◆ WHAT YOU WILL DO ◆
For the data below, the lines that hold "description" should be counted; only the resulting number is expected.

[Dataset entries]
• • • • •
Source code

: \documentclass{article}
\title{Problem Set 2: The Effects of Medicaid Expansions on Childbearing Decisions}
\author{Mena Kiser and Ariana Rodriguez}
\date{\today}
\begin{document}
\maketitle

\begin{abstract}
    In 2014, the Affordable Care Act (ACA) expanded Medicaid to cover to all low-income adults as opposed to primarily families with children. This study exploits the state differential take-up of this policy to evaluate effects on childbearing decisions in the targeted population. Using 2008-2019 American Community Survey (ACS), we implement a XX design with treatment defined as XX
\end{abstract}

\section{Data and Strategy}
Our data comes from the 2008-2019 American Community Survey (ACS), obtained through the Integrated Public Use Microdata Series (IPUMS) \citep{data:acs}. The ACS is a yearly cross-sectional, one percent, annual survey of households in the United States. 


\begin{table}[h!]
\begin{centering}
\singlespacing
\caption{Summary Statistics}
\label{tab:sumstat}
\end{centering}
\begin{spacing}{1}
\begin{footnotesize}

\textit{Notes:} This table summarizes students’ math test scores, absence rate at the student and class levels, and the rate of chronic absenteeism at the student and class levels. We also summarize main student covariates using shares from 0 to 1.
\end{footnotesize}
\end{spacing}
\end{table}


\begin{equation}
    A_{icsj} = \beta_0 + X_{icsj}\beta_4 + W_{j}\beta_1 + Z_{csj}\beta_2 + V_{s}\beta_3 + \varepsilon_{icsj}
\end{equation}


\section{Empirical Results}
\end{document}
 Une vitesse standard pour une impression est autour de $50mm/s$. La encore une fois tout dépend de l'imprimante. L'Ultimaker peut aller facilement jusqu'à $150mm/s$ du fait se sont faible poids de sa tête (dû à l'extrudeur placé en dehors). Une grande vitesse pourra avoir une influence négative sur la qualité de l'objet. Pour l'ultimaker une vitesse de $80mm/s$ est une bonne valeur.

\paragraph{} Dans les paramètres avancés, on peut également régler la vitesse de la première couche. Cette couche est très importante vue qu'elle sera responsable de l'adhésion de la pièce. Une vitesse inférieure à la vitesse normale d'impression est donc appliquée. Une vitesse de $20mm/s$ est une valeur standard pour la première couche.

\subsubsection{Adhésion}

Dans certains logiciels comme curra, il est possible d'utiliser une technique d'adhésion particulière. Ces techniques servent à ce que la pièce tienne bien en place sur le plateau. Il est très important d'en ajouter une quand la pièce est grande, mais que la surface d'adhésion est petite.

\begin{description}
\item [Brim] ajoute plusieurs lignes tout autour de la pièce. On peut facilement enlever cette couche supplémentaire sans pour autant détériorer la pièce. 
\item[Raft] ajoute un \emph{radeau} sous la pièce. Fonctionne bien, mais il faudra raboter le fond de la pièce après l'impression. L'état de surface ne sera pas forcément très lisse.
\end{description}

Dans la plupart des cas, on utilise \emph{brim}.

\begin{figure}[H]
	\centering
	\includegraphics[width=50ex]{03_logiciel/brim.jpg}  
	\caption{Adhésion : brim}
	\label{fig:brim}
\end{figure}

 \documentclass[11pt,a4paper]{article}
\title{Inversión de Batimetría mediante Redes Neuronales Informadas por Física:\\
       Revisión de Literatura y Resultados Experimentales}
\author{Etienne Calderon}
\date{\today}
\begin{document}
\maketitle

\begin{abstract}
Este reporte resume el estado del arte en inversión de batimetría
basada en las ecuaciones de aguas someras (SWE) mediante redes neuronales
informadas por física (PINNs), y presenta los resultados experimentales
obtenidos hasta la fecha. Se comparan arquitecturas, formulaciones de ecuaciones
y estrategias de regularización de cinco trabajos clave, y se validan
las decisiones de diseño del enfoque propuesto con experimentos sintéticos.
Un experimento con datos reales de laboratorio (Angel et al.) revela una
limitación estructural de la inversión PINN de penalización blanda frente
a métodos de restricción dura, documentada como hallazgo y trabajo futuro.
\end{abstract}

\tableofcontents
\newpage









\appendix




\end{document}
• • • • •
◆ RESULT OF THE EXERCISE ◆
2